India's reign of being the top remittance-receiving country in the world may soon be over as Saudi Arabia's revised Nitaqat or Saudisation scheme could affect thousands of Indian migrant workers in the oil-rich Kingdom.
From September 2017, only a handful of organisations with high grades - based on number of Saudi nationals employed by them and other criteria - will be able to apply for new block visas for migrant employees, TOI reported.
The new system will rank corporations on the number of Saudi citizens employed by them. Only the organisations having high grades would be able to apply for block visas.

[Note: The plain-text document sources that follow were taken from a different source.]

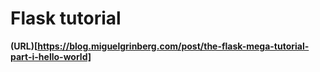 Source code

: # Flask tutorial

**(URL)[https://blog.miguelgrinberg.com/post/the-flask-mega-tutorial-part-i-hello-world]**

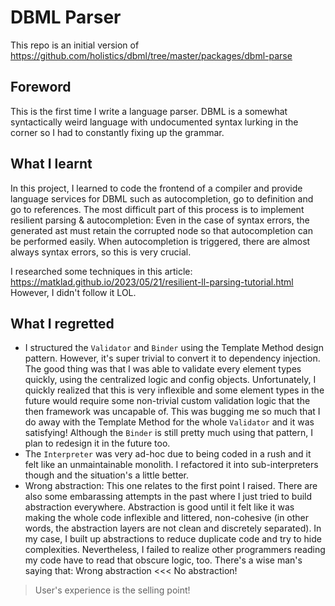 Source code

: # DBML Parser
This repo is an initial version of https://github.com/holistics/dbml/tree/master/packages/dbml-parse

## Foreword
This is the first time I write a language parser.
DBML is a somewhat syntactically weird language with undocumented syntax lurking in the corner so I had to constantly fixing up the grammar.

## What I learnt
In this project, I learned to code the frontend of a compiler and provide language services for DBML such as autocompletion, go to definition and go to references.
The most difficult part of this process is to implement resilient parsing & autocompletion: Even in the case of syntax errors, the generated ast must retain the corrupted node so that autocompletion can be performed easily. When autocompletion is triggered, there are almost always syntax errors, so this is very crucial.

I researched some techniques in this article: https://matklad.github.io/2023/05/21/resilient-ll-parsing-tutorial.html
However, I didn't follow it LOL.

## What I regretted
* I structured the `Validator` and `Binder` using the Template Method design pattern. However, it's super trivial to convert it to dependency injection.
  The good thing was that I was able to validate every element types quickly, using the centralized logic and config objects.
  Unfortunately, I quickly realized that this is very inflexible and some element types in the future would require some non-trivial custom validation logic that the then framework was uncapable of.
  This was bugging me so much that I do away with the Template Method for the whole `Validator` and it was satisfying!
  Although the `Binder` is still pretty much using that pattern, I plan to redesign it in the future too.
* The `Interpreter` was very ad-hoc due to being coded in a rush and it felt like an unmaintainable monolith. I refactored it into sub-interpreters though and the situation's a little better.
* Wrong abstraction: This one relates to the first point I raised. There are also some embarassing attempts in the past where I just tried to build abstraction everywhere. Abstraction is good until it felt like it was making the whole code inflexible and littered, non-cohesive (in other words, the abstraction layers are not clean and discretely separated). In my case, I built up abstractions to reduce duplicate code and try to hide complexities. Nevertheless, I failed to realize other programmers reading my code have to read that obscure logic, too.
  There's a wise man's saying that: Wrong abstraction <<< No abstraction!
> User's experience is the selling point! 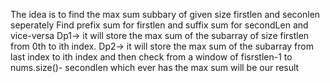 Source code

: The idea is to find the max sum subbary of given size firstlen and seconlen seperately
Find prefix sum for firstlen and suffix sum for secondLen and vice-versa
Dp1-> it will store the max sum of the subarray of size firstlen from 0th to ith index.
Dp2-> it will store the max sum of the subarray from last index to ith index
and then check from a window of fisrstlen-1 to nums.size()- secondlen
which ever has the max sum will be our result
​
​ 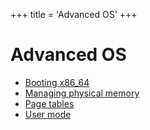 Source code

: +++
title = 'Advanced OS'
+++

# Advanced OS

- [Booting x86_64](booting-x86-64)
- [Managing physical memory](managing-physical-memory)
- [Page tables](page-tables)
- [User mode](user-mode)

The move comes on the back of efforts by Saudi Arabia to diversify its economy in sectors other than the oil and energy sector. Saudi Arabia's Vision 2030 document calls for increasing non-oil revenues and improving spending on programs and projects.
India contributes the largest number of migrant workers in the oil rich gulf country. Indians residing in Saudi Arabia are estimated to be around 4 million. States like Bihar, Uttar Pradesh, Kerala and West Bengal send the largest number of Indians to the Saudi Kingdom.
There were only 1.65 lakh emigration clearances for Saudi Arabia in 2016, a decline by 46% from 2015. The revised Nitaqat scheme will cover private companies with six or more employees (as opposed to current criteria of 10 or more), the report said.
Saudi labour ministry had earlier banned foreigners from working in Saudi Arabia's shopping malls. Saudi Arabia is tackling unemployment of its citizens by cracking down on firms that do not to employ 'enough' Saudi workers.
Saudi's new policy is likely to hurt India's remittance collection. India had unseated China as the top remittance receiving country in the world. Indians working overseas sent home $62.7 billion last year, according to a UN report.